## Activity
Lines with the word "according" in them must be copied from the records below.

## Provided records

______

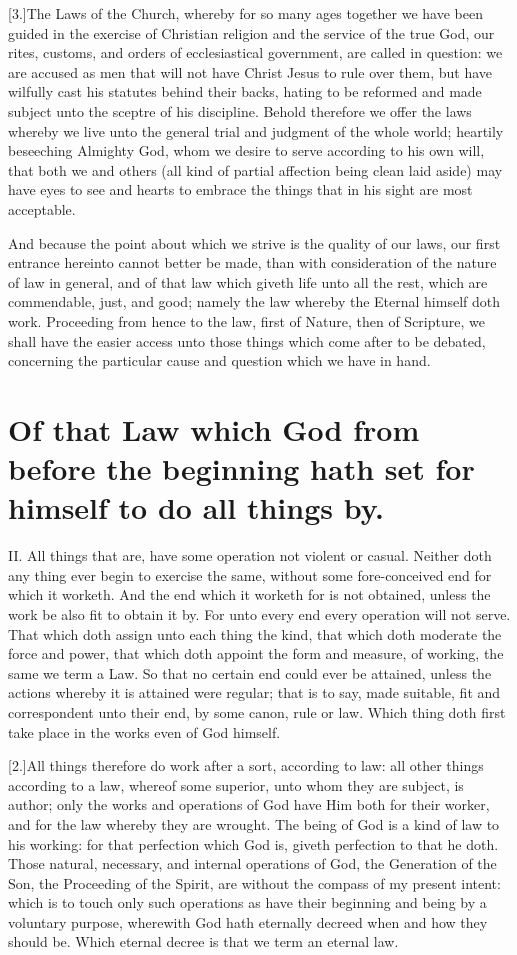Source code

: [3.]The Laws of the Church, whereby for so many ages together we have been guided in the exercise of Christian religion and the service of the true God, our rites, customs, and orders of ecclesiastical government, are called in question: we are accused as men that will not have Christ Jesus to rule over them, but have wilfully cast his statutes behind their backs, hating to be reformed and made subject unto the sceptre of his discipline. Behold therefore we offer the laws whereby we live unto the general trial and judgment of the whole world; heartily beseeching Almighty God, whom we desire to serve according to his own will, that both we  and others (all kind of partial affection being clean laid aside) may have eyes to see and hearts to embrace the things that in his sight are most acceptable.

And because the point about which we strive is the quality of our laws, our first entrance hereinto cannot better be made, than with consideration of the nature of law in general, and of that law which giveth life unto all the rest, which are commendable, just, and good; namely the law whereby the Eternal himself doth work. Proceeding from hence to the law, first of Nature, then of Scripture, we shall have the easier access unto those things which come after to be debated, concerning the particular cause and question which we have in hand.

\section*{Of that Law which God from before the beginning hath set for himself to do all things by.}

II. All things that are, have some operation not violent or casual. Neither doth any thing ever begin to exercise the same, without some fore-conceived end for which it worketh. And the end which it worketh for is not obtained, unless the work be also fit to obtain it by. For unto every end every operation will not serve. That which doth assign unto each thing the kind, that which doth moderate the force and power, that which doth appoint the form and measure, of working, the same we term a Law. So that no certain end could ever be attained, unless the actions whereby it is attained were regular; that is to say, made suitable, fit and correspondent unto their end, by some canon, rule or law. Which thing doth first take place in the works even of God himself.

[2.]All things therefore do work after a sort, according to law: all other things according to a law, whereof some superior, unto whom they are subject, is author; only the works and operations of God have Him both for their worker, and for the law whereby they are wrought. The being of God is a kind of law to his working: for that perfection which God is, giveth perfection to that he doth. Those natural, necessary, and internal operations of God, the Generation of the Son, the Proceeding of the Spirit, are without the compass of my present intent: which is to touch only such operations as have their beginning and being by a voluntary purpose, wherewith God hath eternally decreed when and how they should be. Which eternal decree is that we term an eternal law.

______

## Output of the task
: [3.]The Laws of the Church, whereby for so many ages together we have been guided in the exercise of Christian religion and the service of the true God, our rites, customs, and orders of ecclesiastical government, are called in question: we are accused as men that will not have Christ Jesus to rule over them, but have wilfully cast his statutes behind their backs, hating to be reformed and made subject unto the sceptre of his discipline. Behold therefore we offer the laws whereby we live unto the general trial and judgment of the whole world; heartily beseeching Almighty God, whom we desire to serve according to his own will, that both we  and others (all kind of partial affection being clean laid aside) may have eyes to see and hearts to embrace the things that in his sight are most acceptable.
[2.]All things therefore do work after a sort, according to law: all other things according to a law, whereof some superior, unto whom they are subject, is author; only the works and operations of God have Him both for their worker, and for the law whereby they are wrought. The being of God is a kind of law to his working: for that perfection which God is, giveth perfection to that he doth. Those natural, necessary, and internal operations of God, the Generation of the Son, the Proceeding of the Spirit, are without the compass of my present intent: which is to touch only such operations as have their beginning and being by a voluntary purpose, wherewith God hath eternally decreed when and how they should be. Which eternal decree is that we term an eternal law.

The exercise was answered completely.